In this work by competition and blocking experiments and using FDA approved antibodies it was shown that GE11 radioconjugate has high tendency to bind to HER2 in SKOV3 cell line. Saturation binding experiments showed that the 99mTc-tricine-HYNIC-SSS-GE11 complex was able to bind to SKOV3 with a KD of 73 nM. The high in vivo stability was shown by biodistribution experiments in normal female mice where there was no significant release of the free 99mTc in salivary glands and stomach.
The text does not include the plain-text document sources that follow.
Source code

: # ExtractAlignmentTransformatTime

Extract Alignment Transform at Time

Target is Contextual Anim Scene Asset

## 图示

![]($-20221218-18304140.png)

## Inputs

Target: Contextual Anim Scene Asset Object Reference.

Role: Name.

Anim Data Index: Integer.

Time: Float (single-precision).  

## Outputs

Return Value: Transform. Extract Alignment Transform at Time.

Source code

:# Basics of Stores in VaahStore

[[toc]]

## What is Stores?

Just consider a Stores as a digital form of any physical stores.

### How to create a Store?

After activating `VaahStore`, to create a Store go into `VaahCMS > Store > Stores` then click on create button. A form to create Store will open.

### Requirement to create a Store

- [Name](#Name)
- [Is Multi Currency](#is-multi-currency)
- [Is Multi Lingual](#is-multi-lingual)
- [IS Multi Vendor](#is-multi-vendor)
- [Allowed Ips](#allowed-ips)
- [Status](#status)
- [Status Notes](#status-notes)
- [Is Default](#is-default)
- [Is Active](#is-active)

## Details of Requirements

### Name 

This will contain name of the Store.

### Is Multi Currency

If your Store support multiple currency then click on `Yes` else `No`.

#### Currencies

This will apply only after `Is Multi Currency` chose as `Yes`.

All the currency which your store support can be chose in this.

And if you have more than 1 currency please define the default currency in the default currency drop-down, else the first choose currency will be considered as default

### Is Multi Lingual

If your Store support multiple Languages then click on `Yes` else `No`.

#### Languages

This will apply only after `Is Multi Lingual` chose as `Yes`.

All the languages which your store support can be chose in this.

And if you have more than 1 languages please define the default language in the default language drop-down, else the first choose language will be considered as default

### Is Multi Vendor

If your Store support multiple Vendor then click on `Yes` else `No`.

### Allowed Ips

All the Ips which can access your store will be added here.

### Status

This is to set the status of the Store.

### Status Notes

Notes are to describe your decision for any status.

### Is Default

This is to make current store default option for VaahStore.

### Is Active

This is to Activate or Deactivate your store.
The % ID/g values of the blood uptake of 99mTc-tricine-HYNIC-SSS-GE11 complex were 0.83, 0.39 and 0.18 at 1, 4 and 24 h respectively, indicating rapid clearance of the radioconjugate from the blood. In general, the high activity in gastrointestinal is very problematic and may mask metastatic lesions of other target organs. Several reports have shown the importance of linkers in modification of pharmacokinetic by reducing non-target uptake and improving tumor visualization [20, 21, 47]. In contrast to results of the first report on biodistribution of GE11 labeled with 125I which showed high liver uptake [11], the kidney was the main route of excretion of radiolabeled GE11 peptide of this study due to the presence of seryl-seryl-serine as pharmacokinetic modifier linker. Results of in vivo biodistribution in nude mice bearing SKOV3 cancer xenografts, showed that the radioconjugated peptide had moderate tumor uptake with % ID/g values of 2.33 and 1.66 at 1 and 4 h after injection respectively. There was a significant statistical differences between concentration of the radiolabeled peptide in tumor and muscle in the way that the tumor-to-muscle ratio at 1 and 4 h of post-injection were 2.3 and 3.42, while tumor-to-blood ratio at these periods of time were 0.92 and 1.17 respectively. Results of this investigation shows that further optimization might be required to increase the clearance rate of the prepared radioconjugated peptide without reducing concentration of tumor radioactivity.

Conclusions

In this study the 99mTc-tricine-HYNIC-SSS-GE11 was prepared with highly radiochemical purity and good stability. The radioconjugated peptide showed specific binding mediated by HER2 on the cell surface. The biodistribution of the prepared radioconjugated peptide in normal and SKOV3 xenograft mice model showed that the renal system is the main route for excretion of the radioactivity due to presence of SSS linker which was used for modification of the pharmacokinetic. A tumor-to-muscle ratio of 3.4 was obtained with 99mTc-labeled peptide that showed HER2 targeting on SKOV3 tumor.